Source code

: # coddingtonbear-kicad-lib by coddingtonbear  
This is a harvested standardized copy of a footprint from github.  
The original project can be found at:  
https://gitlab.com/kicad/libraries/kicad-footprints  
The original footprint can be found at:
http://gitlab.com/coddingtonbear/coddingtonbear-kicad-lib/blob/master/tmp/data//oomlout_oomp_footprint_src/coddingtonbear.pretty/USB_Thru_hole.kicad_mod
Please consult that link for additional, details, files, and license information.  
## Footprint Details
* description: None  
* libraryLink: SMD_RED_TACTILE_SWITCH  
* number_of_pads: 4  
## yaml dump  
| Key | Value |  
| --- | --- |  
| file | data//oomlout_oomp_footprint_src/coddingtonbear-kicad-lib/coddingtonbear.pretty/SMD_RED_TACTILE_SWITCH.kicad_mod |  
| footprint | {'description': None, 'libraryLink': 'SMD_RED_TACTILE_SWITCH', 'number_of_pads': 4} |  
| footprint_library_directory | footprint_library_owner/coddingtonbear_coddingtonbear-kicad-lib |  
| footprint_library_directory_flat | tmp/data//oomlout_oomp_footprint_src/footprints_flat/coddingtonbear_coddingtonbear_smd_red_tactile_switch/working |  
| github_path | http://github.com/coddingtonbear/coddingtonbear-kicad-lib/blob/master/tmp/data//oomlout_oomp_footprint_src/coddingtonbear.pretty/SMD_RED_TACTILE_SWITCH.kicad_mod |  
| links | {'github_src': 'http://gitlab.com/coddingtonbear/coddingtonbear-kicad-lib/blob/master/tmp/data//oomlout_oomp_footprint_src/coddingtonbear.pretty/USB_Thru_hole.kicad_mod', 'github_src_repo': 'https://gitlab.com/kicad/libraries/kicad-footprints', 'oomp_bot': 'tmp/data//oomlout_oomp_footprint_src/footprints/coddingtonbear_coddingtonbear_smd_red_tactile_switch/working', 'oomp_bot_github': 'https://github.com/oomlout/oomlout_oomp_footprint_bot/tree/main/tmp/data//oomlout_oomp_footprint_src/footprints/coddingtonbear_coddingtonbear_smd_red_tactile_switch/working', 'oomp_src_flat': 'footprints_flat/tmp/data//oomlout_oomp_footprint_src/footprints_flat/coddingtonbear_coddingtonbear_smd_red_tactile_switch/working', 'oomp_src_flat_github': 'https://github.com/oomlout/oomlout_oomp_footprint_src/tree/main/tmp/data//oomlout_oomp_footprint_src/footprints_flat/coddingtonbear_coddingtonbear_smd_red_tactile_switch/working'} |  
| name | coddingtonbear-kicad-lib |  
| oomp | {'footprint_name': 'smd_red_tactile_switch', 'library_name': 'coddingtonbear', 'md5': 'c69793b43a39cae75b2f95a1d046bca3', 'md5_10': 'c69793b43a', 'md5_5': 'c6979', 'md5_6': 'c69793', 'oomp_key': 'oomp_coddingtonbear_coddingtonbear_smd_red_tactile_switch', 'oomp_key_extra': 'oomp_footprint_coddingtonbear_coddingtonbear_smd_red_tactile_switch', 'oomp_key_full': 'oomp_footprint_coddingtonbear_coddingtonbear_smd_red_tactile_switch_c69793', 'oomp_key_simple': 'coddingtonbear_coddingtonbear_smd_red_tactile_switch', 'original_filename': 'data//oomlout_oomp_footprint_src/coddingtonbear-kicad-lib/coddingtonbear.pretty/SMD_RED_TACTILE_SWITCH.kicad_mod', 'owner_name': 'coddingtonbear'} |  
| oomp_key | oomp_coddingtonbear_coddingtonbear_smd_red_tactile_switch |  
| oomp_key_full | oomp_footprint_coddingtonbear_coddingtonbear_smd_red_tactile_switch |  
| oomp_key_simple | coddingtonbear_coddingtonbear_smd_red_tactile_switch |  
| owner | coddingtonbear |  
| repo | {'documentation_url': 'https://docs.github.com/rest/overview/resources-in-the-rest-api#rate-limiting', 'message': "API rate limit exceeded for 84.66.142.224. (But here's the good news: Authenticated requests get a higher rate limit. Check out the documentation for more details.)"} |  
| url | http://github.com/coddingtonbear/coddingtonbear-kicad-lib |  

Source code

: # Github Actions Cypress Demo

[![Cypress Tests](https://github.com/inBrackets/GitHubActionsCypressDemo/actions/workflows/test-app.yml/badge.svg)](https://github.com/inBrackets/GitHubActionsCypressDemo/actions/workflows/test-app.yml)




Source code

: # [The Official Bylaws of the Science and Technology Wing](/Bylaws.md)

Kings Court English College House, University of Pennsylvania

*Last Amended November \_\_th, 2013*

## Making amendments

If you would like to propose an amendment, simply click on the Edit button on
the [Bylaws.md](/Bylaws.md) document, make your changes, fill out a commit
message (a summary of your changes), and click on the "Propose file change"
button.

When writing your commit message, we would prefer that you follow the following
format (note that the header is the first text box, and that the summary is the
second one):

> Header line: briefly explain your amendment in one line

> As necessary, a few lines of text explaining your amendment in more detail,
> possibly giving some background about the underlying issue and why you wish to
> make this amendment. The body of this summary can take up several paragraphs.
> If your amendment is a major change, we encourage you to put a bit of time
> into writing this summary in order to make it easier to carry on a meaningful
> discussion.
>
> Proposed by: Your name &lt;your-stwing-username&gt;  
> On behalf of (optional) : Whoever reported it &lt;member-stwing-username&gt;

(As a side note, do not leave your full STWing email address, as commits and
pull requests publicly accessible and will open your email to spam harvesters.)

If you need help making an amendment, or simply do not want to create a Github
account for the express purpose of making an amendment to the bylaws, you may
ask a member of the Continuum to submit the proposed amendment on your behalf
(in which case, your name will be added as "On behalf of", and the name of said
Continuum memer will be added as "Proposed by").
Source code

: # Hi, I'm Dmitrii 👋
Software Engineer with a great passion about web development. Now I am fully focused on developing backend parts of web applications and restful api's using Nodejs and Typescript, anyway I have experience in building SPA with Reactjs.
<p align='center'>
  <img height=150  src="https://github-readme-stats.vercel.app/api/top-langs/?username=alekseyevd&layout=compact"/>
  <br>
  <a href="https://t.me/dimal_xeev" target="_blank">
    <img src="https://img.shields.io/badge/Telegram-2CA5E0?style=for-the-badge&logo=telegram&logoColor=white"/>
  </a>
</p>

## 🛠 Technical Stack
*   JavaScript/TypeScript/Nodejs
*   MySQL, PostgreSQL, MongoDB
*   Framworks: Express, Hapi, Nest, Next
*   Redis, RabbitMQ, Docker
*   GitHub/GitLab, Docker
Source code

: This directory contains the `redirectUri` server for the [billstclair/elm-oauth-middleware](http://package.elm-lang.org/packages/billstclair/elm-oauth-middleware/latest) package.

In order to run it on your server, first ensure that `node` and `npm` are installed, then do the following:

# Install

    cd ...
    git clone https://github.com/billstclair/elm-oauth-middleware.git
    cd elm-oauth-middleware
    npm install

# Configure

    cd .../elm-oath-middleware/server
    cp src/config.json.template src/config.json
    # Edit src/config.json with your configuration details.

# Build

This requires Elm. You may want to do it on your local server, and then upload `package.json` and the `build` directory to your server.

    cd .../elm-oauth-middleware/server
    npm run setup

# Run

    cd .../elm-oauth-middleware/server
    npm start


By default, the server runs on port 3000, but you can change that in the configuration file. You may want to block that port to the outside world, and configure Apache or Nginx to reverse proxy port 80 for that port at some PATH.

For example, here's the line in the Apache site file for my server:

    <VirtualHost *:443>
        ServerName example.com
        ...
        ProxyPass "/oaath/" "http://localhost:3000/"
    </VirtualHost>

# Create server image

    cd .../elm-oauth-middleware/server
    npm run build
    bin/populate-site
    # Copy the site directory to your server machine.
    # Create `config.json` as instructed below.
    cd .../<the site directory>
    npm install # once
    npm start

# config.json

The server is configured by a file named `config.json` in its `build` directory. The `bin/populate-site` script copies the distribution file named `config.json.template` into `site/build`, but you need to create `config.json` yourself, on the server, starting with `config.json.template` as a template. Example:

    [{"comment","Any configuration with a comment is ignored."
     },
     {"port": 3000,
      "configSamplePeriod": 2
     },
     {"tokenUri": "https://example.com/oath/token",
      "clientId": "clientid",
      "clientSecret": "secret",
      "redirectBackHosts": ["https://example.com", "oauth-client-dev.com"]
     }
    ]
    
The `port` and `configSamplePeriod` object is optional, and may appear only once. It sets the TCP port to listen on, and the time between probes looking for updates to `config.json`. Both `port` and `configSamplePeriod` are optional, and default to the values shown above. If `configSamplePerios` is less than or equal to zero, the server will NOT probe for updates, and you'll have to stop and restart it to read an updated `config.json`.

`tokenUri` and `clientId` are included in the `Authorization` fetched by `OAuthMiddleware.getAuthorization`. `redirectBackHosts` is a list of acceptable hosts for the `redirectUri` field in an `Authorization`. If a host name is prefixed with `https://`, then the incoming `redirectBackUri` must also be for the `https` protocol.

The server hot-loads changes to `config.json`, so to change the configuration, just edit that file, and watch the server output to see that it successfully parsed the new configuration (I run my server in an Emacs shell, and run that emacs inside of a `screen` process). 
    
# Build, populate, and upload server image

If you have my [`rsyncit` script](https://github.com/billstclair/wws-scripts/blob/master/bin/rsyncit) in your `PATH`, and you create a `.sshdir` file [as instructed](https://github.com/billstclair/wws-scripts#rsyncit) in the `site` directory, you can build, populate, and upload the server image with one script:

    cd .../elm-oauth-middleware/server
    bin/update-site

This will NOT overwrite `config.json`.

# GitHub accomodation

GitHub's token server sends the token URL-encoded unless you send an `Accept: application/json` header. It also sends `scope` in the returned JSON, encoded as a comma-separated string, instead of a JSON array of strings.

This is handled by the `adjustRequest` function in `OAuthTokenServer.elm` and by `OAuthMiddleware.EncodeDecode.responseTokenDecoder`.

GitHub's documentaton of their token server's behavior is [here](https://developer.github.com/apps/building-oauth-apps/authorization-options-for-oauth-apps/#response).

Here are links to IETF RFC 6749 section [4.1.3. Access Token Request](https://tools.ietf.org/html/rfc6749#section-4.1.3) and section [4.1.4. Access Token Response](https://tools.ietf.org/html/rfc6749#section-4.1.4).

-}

*Task statement*
Retype only this portion of the data above: the line containing "message (a summary", the line containing "you wish to", and all lines between them, exactly.

*Answer to this problem*
message (a summary of your changes), and click on the "Propose file change"
button.

When writing your commit message, we would prefer that you follow the following
format (note that the header is the first text box, and that the summary is the
second one):

> Header line: briefly explain your amendment in one line

> As necessary, a few lines of text explaining your amendment in more detail,
> possibly giving some background about the underlying issue and why you wish to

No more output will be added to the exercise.